By Burt Rose
The DISTRICT OF COLUMBIA COURT OF APPEALS sitting en banc has issued an Opinion in the matter of
UNITED STATES v. JAMES DORSEY, APPELLANT, No. 06-CF-1099 (January 3, 2013). This was an appeal from the Superior Court of the District of Columbia. The Appellant James Dorsey was convicted after a jury trial of assaulting and robbing an elderly street vendor. The videotape of Dorsey’s confession, introduced at his trial by the prosecution in its case-in-chief, was the most compelling evidence against him.
In this appeal, Dorsey contended that the trial court erred in admitting the confession. While he was in police custody, Dorsey “endured a grueling overnight interrogation” during which detectives violated the rules of Miranda v. Arizona and Edwards v. Arizona by continuing to press him to confess after he invoked his Fifth Amendment rights – both his right to cut off further questioning and remain silent, and his right to have counsel present during his questioning. When the detectives returned Dorsey to his holding cell, he still had not incriminated himself. Approximately seven hours later, however, Dorsey called out from his cell and asked for a second meeting with the detectives, saying he wanted to confess. He proceeded to do so without explicitly waiving his constitutional rights.
The lower court concluded that, notwithstanding theMiranda and Edwards violations, Dorsey validly initiated his second meeting with the detectives and waived his rights, holding that Dorsey was motivated to confess by feelings of remorse.

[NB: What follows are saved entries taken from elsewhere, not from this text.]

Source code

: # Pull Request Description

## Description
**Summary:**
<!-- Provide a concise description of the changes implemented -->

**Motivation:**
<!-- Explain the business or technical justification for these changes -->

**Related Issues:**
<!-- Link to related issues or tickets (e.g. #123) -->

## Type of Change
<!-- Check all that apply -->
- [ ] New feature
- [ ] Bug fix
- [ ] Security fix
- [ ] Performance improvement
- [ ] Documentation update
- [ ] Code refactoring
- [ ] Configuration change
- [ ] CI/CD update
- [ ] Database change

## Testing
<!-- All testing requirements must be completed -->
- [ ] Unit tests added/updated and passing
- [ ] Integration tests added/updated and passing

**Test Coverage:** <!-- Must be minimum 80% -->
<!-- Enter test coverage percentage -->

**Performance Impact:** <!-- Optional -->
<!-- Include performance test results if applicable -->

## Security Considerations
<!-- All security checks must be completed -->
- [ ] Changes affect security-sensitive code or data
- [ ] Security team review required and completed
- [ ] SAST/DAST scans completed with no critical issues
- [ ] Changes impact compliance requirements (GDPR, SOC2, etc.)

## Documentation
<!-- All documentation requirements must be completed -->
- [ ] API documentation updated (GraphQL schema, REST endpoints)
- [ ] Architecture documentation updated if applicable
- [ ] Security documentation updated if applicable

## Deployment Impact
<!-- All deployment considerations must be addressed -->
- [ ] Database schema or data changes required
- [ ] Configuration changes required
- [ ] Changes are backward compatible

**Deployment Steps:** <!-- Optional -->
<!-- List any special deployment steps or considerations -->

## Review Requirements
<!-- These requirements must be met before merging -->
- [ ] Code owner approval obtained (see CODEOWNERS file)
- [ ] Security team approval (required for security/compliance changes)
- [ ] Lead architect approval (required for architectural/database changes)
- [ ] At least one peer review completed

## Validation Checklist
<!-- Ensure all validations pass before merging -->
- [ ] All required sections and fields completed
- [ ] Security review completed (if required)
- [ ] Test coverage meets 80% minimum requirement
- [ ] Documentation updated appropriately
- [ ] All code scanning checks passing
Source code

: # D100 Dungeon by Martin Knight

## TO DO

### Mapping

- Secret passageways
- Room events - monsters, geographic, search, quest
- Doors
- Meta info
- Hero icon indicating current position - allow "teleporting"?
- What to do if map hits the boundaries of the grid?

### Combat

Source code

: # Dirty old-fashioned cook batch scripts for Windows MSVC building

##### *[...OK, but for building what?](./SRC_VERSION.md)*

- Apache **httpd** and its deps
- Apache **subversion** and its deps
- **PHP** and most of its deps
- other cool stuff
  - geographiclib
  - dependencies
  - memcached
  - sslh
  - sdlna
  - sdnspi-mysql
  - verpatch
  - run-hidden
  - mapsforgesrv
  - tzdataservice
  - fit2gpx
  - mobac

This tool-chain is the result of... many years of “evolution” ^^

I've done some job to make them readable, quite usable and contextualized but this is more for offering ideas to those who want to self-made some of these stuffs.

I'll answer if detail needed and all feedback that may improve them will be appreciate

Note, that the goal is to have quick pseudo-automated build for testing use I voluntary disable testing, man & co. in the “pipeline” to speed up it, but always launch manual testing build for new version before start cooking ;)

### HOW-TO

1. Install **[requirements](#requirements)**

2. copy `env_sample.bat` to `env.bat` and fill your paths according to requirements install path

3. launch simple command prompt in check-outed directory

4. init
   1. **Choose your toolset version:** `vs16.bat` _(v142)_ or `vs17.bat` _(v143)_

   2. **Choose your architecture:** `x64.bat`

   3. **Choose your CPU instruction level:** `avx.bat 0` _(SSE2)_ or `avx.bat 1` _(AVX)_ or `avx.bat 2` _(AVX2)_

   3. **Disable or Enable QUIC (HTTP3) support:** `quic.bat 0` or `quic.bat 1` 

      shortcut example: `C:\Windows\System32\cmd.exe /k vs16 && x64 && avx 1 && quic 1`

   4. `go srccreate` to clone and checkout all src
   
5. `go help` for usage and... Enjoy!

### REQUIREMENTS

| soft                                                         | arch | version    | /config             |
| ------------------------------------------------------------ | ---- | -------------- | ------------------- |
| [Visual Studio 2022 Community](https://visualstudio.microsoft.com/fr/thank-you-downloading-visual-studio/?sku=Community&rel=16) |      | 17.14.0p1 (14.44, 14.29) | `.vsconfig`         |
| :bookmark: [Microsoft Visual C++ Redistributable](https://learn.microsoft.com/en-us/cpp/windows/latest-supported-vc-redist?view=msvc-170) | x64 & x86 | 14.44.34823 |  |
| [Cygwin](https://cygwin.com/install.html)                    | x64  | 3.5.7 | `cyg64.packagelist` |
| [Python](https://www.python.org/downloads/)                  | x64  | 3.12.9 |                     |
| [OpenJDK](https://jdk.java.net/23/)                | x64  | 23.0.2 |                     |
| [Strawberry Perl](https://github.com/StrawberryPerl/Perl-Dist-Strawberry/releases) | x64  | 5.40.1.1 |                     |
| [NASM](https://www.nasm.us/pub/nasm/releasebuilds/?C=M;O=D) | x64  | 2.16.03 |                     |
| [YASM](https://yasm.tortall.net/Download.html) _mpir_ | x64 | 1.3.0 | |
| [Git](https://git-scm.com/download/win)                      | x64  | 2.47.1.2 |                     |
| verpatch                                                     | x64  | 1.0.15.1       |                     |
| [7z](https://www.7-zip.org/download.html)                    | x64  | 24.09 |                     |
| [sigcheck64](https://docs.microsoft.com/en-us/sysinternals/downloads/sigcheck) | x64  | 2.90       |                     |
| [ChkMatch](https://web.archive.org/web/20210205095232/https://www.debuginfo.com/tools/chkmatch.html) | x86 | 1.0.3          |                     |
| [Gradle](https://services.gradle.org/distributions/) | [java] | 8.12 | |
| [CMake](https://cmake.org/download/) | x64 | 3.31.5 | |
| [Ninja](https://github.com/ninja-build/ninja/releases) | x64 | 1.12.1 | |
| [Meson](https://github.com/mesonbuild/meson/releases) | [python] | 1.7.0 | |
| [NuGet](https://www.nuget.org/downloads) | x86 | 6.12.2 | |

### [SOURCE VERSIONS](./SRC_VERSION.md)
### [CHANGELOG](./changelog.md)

However, the Court en banc ruled that Dorsey’s initiation and waiver were invalid because he had been “badgered” into giving up his rights and applied the rule announced in Edwards that a suspect in police custody who has invoked his Fifth Amendment right to counsel may not be interrogated further unless the suspect initiates the conversation with the police and waives his Miranda rights knowingly, intelligently, and voluntarily.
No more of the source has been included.